Life With A Side Of Autism

LIFE WITH A SIDE OF AUTISM

Monday, March 12, 2012

Glorified Waitress

If you ask my boss what I do for a living, he'll tell you I'm an Executive Administrative Assistant.

If you ask my daughter what I do for a living. She'll say I work on a computer. In an office. A really, really cool office where they serve French Vanilla coffee.

If you ask my son what I do for a living, he will tell you with great glee that I am a waitress. Which is, of course, one of the coolest things you could possibly be. Ever.

It all started with a game we play. I always ask him about his day at dinnertime, in order to encourage conversation, something he badly needs practice with. I ask him what his "special" was that day (a "special" is something like music, art, PE or library and the occur on a revolving basis). I ask him what books he read or who he played with at recess, and I encourage him to tell me more, or describe something, in order to get him used to adding to a conversation. This was pretty laborious at first - he has better things to do in his mind than talk to someone about something topical. He'd start out with monosyllabic answers and run off as soon as he was done giving them. Then it started growing to more words, more details...then one day, he caught me totally off guard by asking me, "Mom, how was your work?"

"My work?" I replied, surprised but pleased. "It was good."

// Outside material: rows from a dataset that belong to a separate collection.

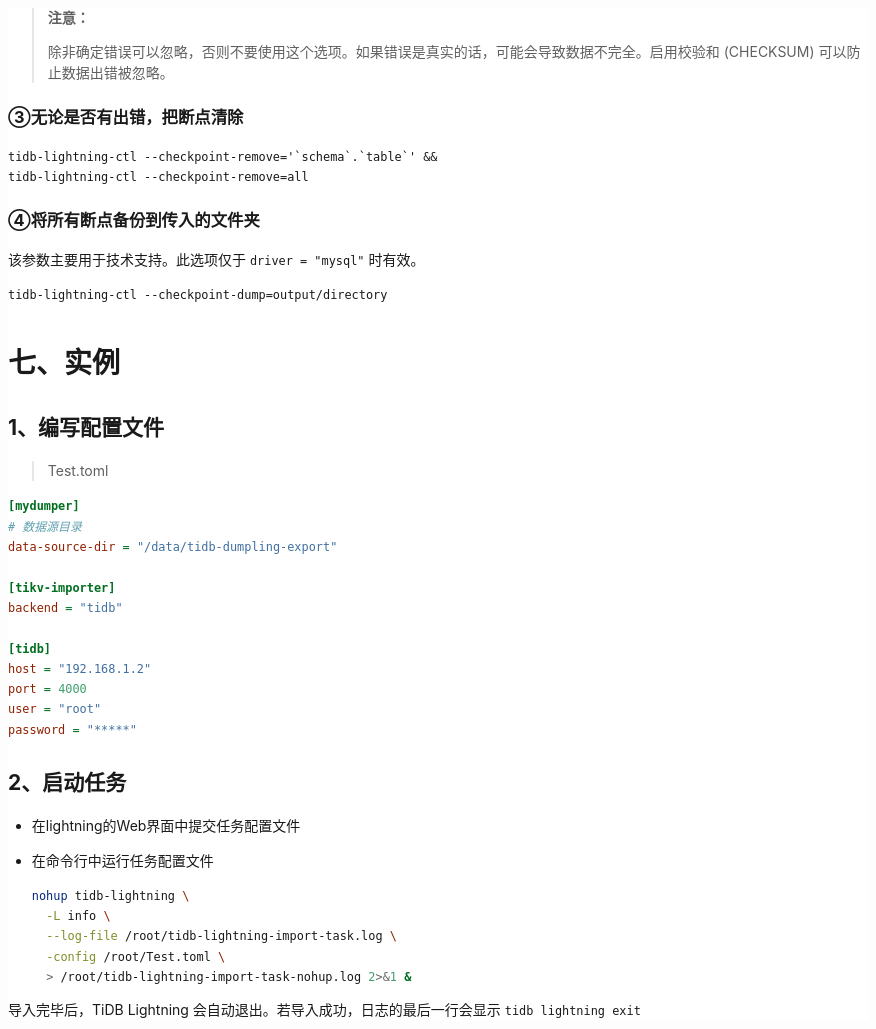 > **注意：**
>
> 除非确定错误可以忽略，否则不要使用这个选项。如果错误是真实的话，可能会导致数据不完全。启用校验和 (CHECKSUM) 可以防止数据出错被忽略。

### ③无论是否有出错，把断点清除

```shell
tidb-lightning-ctl --checkpoint-remove='`schema`.`table`' &&
tidb-lightning-ctl --checkpoint-remove=all
```

### ④将所有断点备份到传入的文件夹

该参数主要用于技术支持。此选项仅于 `driver = "mysql"` 时有效。

```shell
tidb-lightning-ctl --checkpoint-dump=output/directory
```

# 七、实例

## 1、编写配置文件

>  Test.toml

```ini
[mydumper]
# 数据源目录
data-source-dir = "/data/tidb-dumpling-export"

[tikv-importer]
backend = "tidb"

[tidb]
host = "192.168.1.2"
port = 4000
user = "root"
password = "*****"
```

## 2、启动任务

- 在lightning的Web界面中提交任务配置文件

- 在命令行中运行任务配置文件

  ```bash
  nohup tidb-lightning \
    -L info \
    --log-file /root/tidb-lightning-import-task.log \
    -config /root/Test.toml \
    > /root/tidb-lightning-import-task-nohup.log 2>&1 &
  ```

导入完毕后，TiDB Lightning 会自动退出。若导入成功，日志的最后一行会显示 `tidb lightning exit`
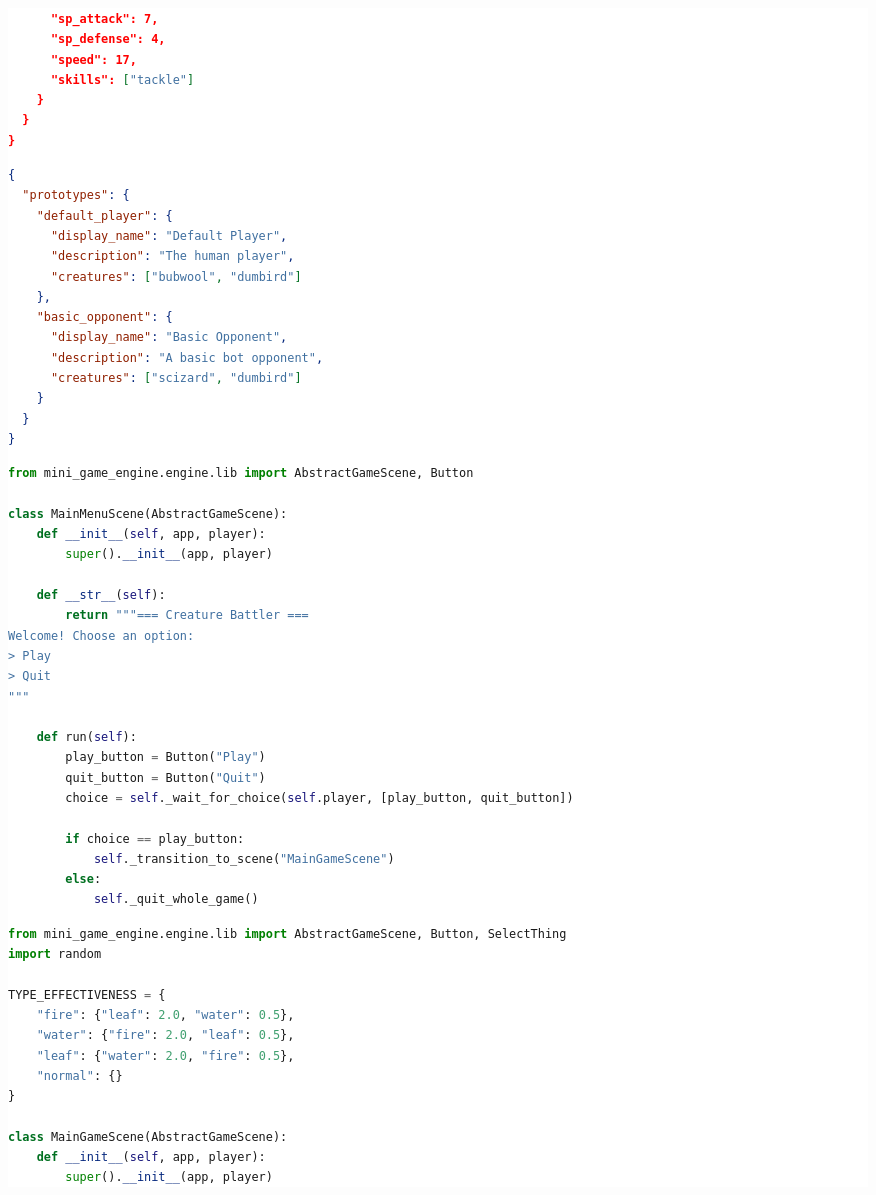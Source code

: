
 ```json main_game/content/creature.json
      "sp_attack": 7,
      "sp_defense": 4,
      "speed": 17,
      "skills": ["tackle"]
    }
  }
}
```

```json main_game/content/player.json
{
  "prototypes": {
    "default_player": {
      "display_name": "Default Player",
      "description": "The human player",
      "creatures": ["bubwool", "dumbird"]
    },
    "basic_opponent": {
      "display_name": "Basic Opponent",
      "description": "A basic bot opponent",
      "creatures": ["scizard", "dumbird"]
    }
  }
}
```

```python main_game/scenes/main_menu_scene.py
from mini_game_engine.engine.lib import AbstractGameScene, Button

class MainMenuScene(AbstractGameScene):
    def __init__(self, app, player):
        super().__init__(app, player)

    def __str__(self):
        return """=== Creature Battler ===
Welcome! Choose an option:
> Play
> Quit
"""

    def run(self):
        play_button = Button("Play")
        quit_button = Button("Quit")
        choice = self._wait_for_choice(self.player, [play_button, quit_button])

        if choice == play_button:
            self._transition_to_scene("MainGameScene")
        else:
            self._quit_whole_game()
```

```python main_game/scenes/main_game_scene.py
from mini_game_engine.engine.lib import AbstractGameScene, Button, SelectThing
import random

TYPE_EFFECTIVENESS = {
    "fire": {"leaf": 2.0, "water": 0.5},
    "water": {"fire": 2.0, "leaf": 0.5},
    "leaf": {"water": 2.0, "fire": 0.5},
    "normal": {}
}

class MainGameScene(AbstractGameScene):
    def __init__(self, app, player):
        super().__init__(app, player)
```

"What did you do at your work?" He asked, grilling me back just like I'd grilled him a few moments before.

"I, uh...well, let's see. I did some work on the computer. I went to some meetings. And I set up lunch for another meeting."

"You set up lunch?"

"Yes."

"Mom!" He said, his eyes shining. 'You're a waitress?" To David, that has to be one of the best jobs ever. He plays waiter all the time at home, gleefully serving our drinks at dinner or pulling out a pad of paper to ask us if we want more green beans. Mom is a waitress! Wow!

"I guess I sort of was for a while today. But not every day."

"Today you were a waitress." That's all that mattered. And apparently, it's all he took from the conversation as well. He lets everyone know I'm a waitress now. He asks me about my day all the time, and I tell him I worked on spreadsheets or put reports together or gave a presentation at a big meeting and it goes in one ear and out the other. All he hears is "waitress", because nothing else is nearly as exciting.

If I ever actually complete my book and sell it well enough to quit the day job (ya gotta have a dream, right?), I'll have to take a side job waiting tables so my son is not disappointed in me. Until then, I'll just keep coming home from work and telling him about the food I ordered and the miscellaneous unimportant stuff my boss makes me do whenever I'm not ordering food.